▶ _Requirement_
Output the entries below exactly as written, omitting pictures.

■ ■ ■ ■ ■ ■ ■

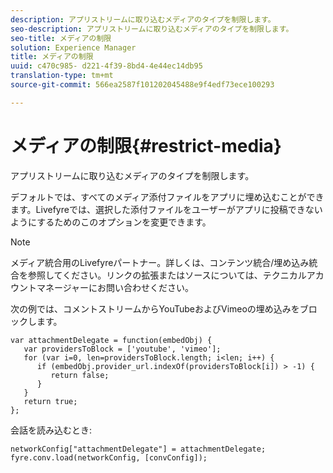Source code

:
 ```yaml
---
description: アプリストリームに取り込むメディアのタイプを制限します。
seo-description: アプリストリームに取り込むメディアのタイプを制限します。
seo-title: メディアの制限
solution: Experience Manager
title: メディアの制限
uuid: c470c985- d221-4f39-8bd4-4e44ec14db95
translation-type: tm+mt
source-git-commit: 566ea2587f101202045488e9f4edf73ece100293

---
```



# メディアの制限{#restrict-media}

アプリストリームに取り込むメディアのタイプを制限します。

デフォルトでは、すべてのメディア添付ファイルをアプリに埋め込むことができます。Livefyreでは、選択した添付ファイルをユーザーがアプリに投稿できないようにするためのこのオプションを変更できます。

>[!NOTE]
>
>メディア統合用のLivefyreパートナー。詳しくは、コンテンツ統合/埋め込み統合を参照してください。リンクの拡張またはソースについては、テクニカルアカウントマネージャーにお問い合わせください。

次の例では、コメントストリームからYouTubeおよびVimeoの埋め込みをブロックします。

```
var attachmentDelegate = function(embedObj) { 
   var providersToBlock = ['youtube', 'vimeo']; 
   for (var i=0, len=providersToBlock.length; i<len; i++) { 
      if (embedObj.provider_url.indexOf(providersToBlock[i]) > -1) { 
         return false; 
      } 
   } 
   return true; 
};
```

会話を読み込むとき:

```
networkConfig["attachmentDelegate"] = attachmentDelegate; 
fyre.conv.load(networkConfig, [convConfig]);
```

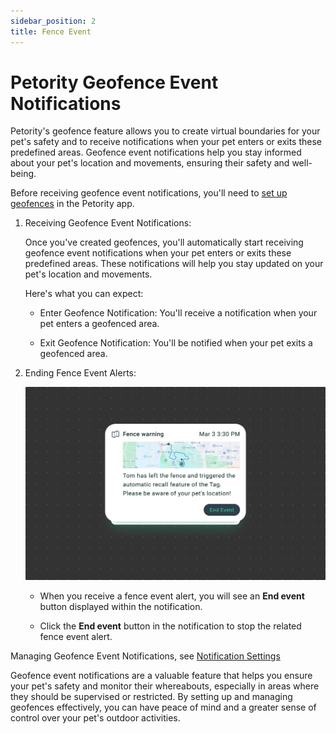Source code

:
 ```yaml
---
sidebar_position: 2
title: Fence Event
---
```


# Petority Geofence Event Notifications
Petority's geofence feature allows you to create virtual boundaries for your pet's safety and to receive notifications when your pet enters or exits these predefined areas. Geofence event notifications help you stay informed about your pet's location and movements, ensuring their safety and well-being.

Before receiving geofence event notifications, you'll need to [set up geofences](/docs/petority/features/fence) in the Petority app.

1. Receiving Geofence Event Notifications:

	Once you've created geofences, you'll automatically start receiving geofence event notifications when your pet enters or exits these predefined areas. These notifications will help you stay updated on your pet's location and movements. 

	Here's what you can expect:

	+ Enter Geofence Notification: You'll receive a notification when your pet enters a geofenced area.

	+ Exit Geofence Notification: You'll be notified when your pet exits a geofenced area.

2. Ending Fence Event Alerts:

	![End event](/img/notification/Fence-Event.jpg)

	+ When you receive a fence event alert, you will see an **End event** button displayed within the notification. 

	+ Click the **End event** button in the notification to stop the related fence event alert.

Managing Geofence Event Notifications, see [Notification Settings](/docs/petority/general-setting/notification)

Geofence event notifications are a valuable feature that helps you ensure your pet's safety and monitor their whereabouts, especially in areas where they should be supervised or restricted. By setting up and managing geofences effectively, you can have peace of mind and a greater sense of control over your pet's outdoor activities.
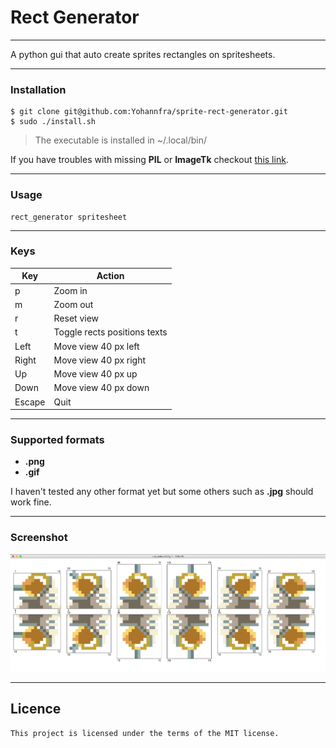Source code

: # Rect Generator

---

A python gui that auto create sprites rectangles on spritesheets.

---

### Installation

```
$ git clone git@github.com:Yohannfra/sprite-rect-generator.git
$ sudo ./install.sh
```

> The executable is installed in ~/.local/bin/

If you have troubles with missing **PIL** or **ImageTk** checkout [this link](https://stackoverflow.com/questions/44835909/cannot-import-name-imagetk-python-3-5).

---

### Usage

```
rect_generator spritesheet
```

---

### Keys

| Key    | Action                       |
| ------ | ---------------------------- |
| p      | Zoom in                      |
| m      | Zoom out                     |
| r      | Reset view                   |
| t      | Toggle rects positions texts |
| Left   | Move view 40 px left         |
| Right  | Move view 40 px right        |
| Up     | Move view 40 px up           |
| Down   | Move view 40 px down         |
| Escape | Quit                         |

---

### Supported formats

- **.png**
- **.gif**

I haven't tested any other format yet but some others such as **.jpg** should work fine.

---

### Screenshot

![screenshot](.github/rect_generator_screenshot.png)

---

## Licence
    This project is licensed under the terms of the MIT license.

■ ■ ■ ■ ■ ■ ■

▶ _Solution to this exercise_
Source code

:
 ```yaml
---
description: アプリストリームに取り込むメディアのタイプを制限します。
seo-description: アプリストリームに取り込むメディアのタイプを制限します。
seo-title: メディアの制限
solution: Experience Manager
title: メディアの制限
uuid: c470c985- d221-4f39-8bd4-4e44ec14db95
translation-type: tm+mt
source-git-commit: 566ea2587f101202045488e9f4edf73ece100293

---
```



# メディアの制限{#restrict-media}

アプリストリームに取り込むメディアのタイプを制限します。

デフォルトでは、すべてのメディア添付ファイルをアプリに埋め込むことができます。Livefyreでは、選択した添付ファイルをユーザーがアプリに投稿できないようにするためのこのオプションを変更できます。

>[!NOTE]
>
>メディア統合用のLivefyreパートナー。詳しくは、コンテンツ統合/埋め込み統合を参照してください。リンクの拡張またはソースについては、テクニカルアカウントマネージャーにお問い合わせください。

次の例では、コメントストリームからYouTubeおよびVimeoの埋め込みをブロックします。

```
var attachmentDelegate = function(embedObj) { 
   var providersToBlock = ['youtube', 'vimeo']; 
   for (var i=0, len=providersToBlock.length; i<len; i++) { 
      if (embedObj.provider_url.indexOf(providersToBlock[i]) > -1) { 
         return false; 
      } 
   } 
   return true; 
};
```

会話を読み込むとき:

```
networkConfig["attachmentDelegate"] = attachmentDelegate; 
fyre.conv.load(networkConfig, [convConfig]);
```

Source code

:
 ```yaml
---
sidebar_position: 2
title: Fence Event
---
```


# Petority Geofence Event Notifications
Petority's geofence feature allows you to create virtual boundaries for your pet's safety and to receive notifications when your pet enters or exits these predefined areas. Geofence event notifications help you stay informed about your pet's location and movements, ensuring their safety and well-being.

Before receiving geofence event notifications, you'll need to [set up geofences](/docs/petority/features/fence) in the Petority app.

1. Receiving Geofence Event Notifications:

	Once you've created geofences, you'll automatically start receiving geofence event notifications when your pet enters or exits these predefined areas. These notifications will help you stay updated on your pet's location and movements. 

	Here's what you can expect:

	+ Enter Geofence Notification: You'll receive a notification when your pet enters a geofenced area.

	+ Exit Geofence Notification: You'll be notified when your pet exits a geofenced area.

2. Ending Fence Event Alerts:

	![End event](/img/notification/Fence-Event.jpg)

	+ When you receive a fence event alert, you will see an **End event** button displayed within the notification. 

	+ Click the **End event** button in the notification to stop the related fence event alert.

Managing Geofence Event Notifications, see [Notification Settings](/docs/petority/general-setting/notification)

Geofence event notifications are a valuable feature that helps you ensure your pet's safety and monitor their whereabouts, especially in areas where they should be supervised or restricted. By setting up and managing geofences effectively, you can have peace of mind and a greater sense of control over your pet's outdoor activities.
Source code

: # Rect Generator

---

A python gui that auto create sprites rectangles on spritesheets.

---

### Installation

```
$ git clone git@github.com:Yohannfra/sprite-rect-generator.git
$ sudo ./install.sh
```

> The executable is installed in ~/.local/bin/

If you have troubles with missing **PIL** or **ImageTk** checkout [this link](https://stackoverflow.com/questions/44835909/cannot-import-name-imagetk-python-3-5).

---

### Usage

```
rect_generator spritesheet
```

---

### Keys

| Key    | Action                       |
| ------ | ---------------------------- |
| p      | Zoom in                      |
| m      | Zoom out                     |
| r      | Reset view                   |
| t      | Toggle rects positions texts |
| Left   | Move view 40 px left         |
| Right  | Move view 40 px right        |
| Up     | Move view 40 px up           |
| Down   | Move view 40 px down         |
| Escape | Quit                         |

---

### Supported formats

- **.png**
- **.gif**

I haven't tested any other format yet but some others such as **.jpg** should work fine.

---

### Screenshot

![screenshot](.github/rect_generator_screenshot.png)

---

## Licence
    This project is licensed under the terms of the MIT license.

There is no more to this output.